Elite middle-distance runner Emily Sisson had never raced 26.2 miles until the London Marathon this past April. “One thing my teammate told me on the start line was don’t think too far ahead. Just think about the next bottle station, says Sisson. That breaks it up into 5Ks, which is much more manageable mentally. “So that’s pretty much what I did throughout the race.” That strategy paid off : The 28-year-old snagged the second-fastest marathon debut by an American woman.
Completing a marathon obviously takes a strong physical game. But it requires an even stronger mental game—a stiff cocktail of positive self-talk and small goal setting, excited patience, and the ability to adjust when adversity (or another runner) hits. “We spend so much time and attention on our physical training program, like what mileage to hit and what pace to run,” says Kastor. “But I would say that people should put as much energy into their mental training program.”
Elite marathoners like Kastor and Sisson are not immune to nerves and negative thinking. But with hours, days, weeks, even years spent logging miles, these women have honed a heady fortress for keeping not only their feet on track, but their minds, too. How do they prepare for the long, arduous grind? How do they handle the unpredictable obstacles that will inevitably come their way? We went the distance with some of the country’s best female marathoners to learn the most valuable psychological skills they’ve cultivated—and how you can follow their lead.

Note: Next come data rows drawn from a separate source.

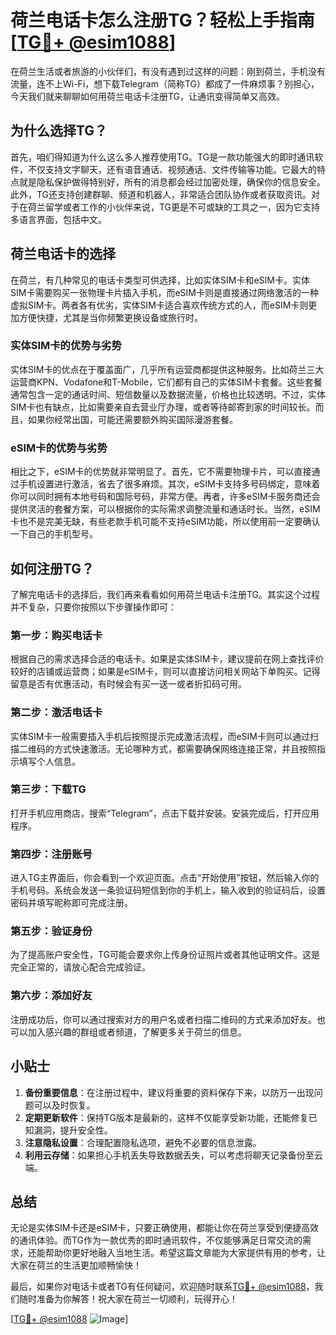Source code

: # 荷兰电话卡怎么注册TG？轻松上手指南[[TG💪+ @esim1088](https://t.me/s/esim1088)]

在荷兰生活或者旅游的小伙伴们，有没有遇到过这样的问题：刚到荷兰，手机没有流量，连不上Wi-Fi，想下载Telegram（简称TG）都成了一件麻烦事？别担心，今天我们就来聊聊如何用荷兰电话卡注册TG，让通讯变得简单又高效。

## 为什么选择TG？

首先，咱们得知道为什么这么多人推荐使用TG。TG是一款功能强大的即时通讯软件，不仅支持文字聊天，还有语音通话、视频通话、文件传输等功能。它最大的特点就是隐私保护做得特别好，所有的消息都会经过加密处理，确保你的信息安全。此外，TG还支持创建群聊、频道和机器人，非常适合团队协作或者获取资讯。对于在荷兰留学或者工作的小伙伴来说，TG更是不可或缺的工具之一，因为它支持多语言界面，包括中文。

## 荷兰电话卡的选择

在荷兰，有几种常见的电话卡类型可供选择，比如实体SIM卡和eSIM卡。实体SIM卡需要购买一张物理卡片插入手机，而eSIM卡则是直接通过网络激活的一种虚拟SIM卡。两者各有优劣，实体SIM卡适合喜欢传统方式的人，而eSIM卡则更加方便快捷，尤其是当你频繁更换设备或旅行时。

### 实体SIM卡的优势与劣势

实体SIM卡的优点在于覆盖面广，几乎所有运营商都提供这种服务。比如荷兰三大运营商KPN、Vodafone和T-Mobile，它们都有自己的实体SIM卡套餐。这些套餐通常包含一定的通话时间、短信数量以及数据流量，价格也比较透明。不过，实体SIM卡也有缺点，比如需要亲自去营业厅办理，或者等待邮寄到家的时间较长。而且，如果你经常出国，可能还需要额外购买国际漫游套餐。

### eSIM卡的优势与劣势

相比之下，eSIM卡的优势就非常明显了。首先，它不需要物理卡片，可以直接通过手机设置进行激活，省去了很多麻烦。其次，eSIM卡支持多号码绑定，意味着你可以同时拥有本地号码和国际号码，非常方便。再者，许多eSIM卡服务商还会提供灵活的套餐方案，可以根据你的实际需求调整流量和通话时长。当然，eSIM卡也不是完美无缺，有些老款手机可能不支持eSIM功能，所以使用前一定要确认一下自己的手机型号。

## 如何注册TG？

了解完电话卡的选择后，我们再来看看如何用荷兰电话卡注册TG。其实这个过程并不复杂，只要你按照以下步骤操作即可：

### 第一步：购买电话卡

根据自己的需求选择合适的电话卡。如果是实体SIM卡，建议提前在网上查找评价较好的店铺或运营商；如果是eSIM卡，则可以直接访问相关网站下单购买。记得留意是否有优惠活动，有时候会有买一送一或者折扣码可用。

### 第二步：激活电话卡

实体SIM卡一般需要插入手机后按照提示完成激活流程，而eSIM卡则可以通过扫描二维码的方式快速激活。无论哪种方式，都需要确保网络连接正常，并且按照指示填写个人信息。

### 第三步：下载TG

打开手机应用商店，搜索“Telegram”，点击下载并安装。安装完成后，打开应用程序。

### 第四步：注册账号

进入TG主界面后，你会看到一个欢迎页面。点击“开始使用”按钮，然后输入你的手机号码。系统会发送一条验证码短信到你的手机上，输入收到的验证码后，设置密码并填写昵称即可完成注册。

### 第五步：验证身份

为了提高账户安全性，TG可能会要求你上传身份证照片或者其他证明文件。这是完全正常的，请放心配合完成验证。

### 第六步：添加好友

注册成功后，你可以通过搜索对方的用户名或者扫描二维码的方式来添加好友。也可以加入感兴趣的群组或者频道，了解更多关于荷兰的信息。

## 小贴士

1. **备份重要信息**：在注册过程中，建议将重要的资料保存下来，以防万一出现问题可以及时恢复。
2. **定期更新软件**：保持TG版本是最新的，这样不仅能享受新功能，还能修复已知漏洞，提升安全性。
3. **注意隐私设置**：合理配置隐私选项，避免不必要的信息泄露。
4. **利用云存储**：如果担心手机丢失导致数据丢失，可以考虑将聊天记录备份至云端。

## 总结

无论是实体SIM卡还是eSIM卡，只要正确使用，都能让你在荷兰享受到便捷高效的通讯体验。而TG作为一款优秀的即时通讯软件，不仅能够满足日常交流的需求，还能帮助你更好地融入当地生活。希望这篇文章能为大家提供有用的参考，让大家在荷兰的生活更加顺畅愉快！

最后，如果你对电话卡或者TG有任何疑问，欢迎随时联系[TG💪+ @esim1088](https://t.me/s/esim1088)，我们随时准备为你解答！祝大家在荷兰一切顺利，玩得开心！

[[TG💪+ @esim1088](https://t.me/s/esim1088) ![Image](https://i.postimg.cc/4NQfJmqS/Snipaste-2025-05-13-00-14-12.png)]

The Perception (and Reality) of Control
There are so many emotions that go into training for, and ultimately running, a marathon: excitement, pride, nerves, anxiety. And they creep in long before the race begins.
“Self-doubt doesn’t just happen at the 20-mile mark of a marathon,” says Kastor. “It happens the week when you’re tapering and you’re like, Oh my gosh, all of a sudden my calves are tight and I wish we just had one more month of training.” The list of worries can go on and on, but for most athletes, the feelings are universal: “I’m not as nervous on the starting line as I am a week or two leading up to the race if I feel an old injury pop up or some travel plans don’t go well,” says Sisson. “I’m working so hard for the one race that I don’t want anything to go wrong.”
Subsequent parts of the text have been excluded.